### DATASET RECORDS

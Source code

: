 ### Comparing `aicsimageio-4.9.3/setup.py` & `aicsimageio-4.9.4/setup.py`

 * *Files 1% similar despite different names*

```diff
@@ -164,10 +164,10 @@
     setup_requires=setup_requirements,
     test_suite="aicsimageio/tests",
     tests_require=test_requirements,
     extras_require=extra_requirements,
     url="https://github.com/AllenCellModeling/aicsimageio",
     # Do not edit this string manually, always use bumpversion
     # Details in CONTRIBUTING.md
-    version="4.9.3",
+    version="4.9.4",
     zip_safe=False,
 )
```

######

INSTRUCTIONS FOR THE TASK:
Pull out all lines from the entries above that include the word "aicsimageio".

REPLY TO THE TASK:
: ### Comparing `aicsimageio-4.9.3/setup.py` & `aicsimageio-4.9.4/setup.py`
     test_suite="aicsimageio/tests",
     url="https://github.com/AllenCellModeling/aicsimageio",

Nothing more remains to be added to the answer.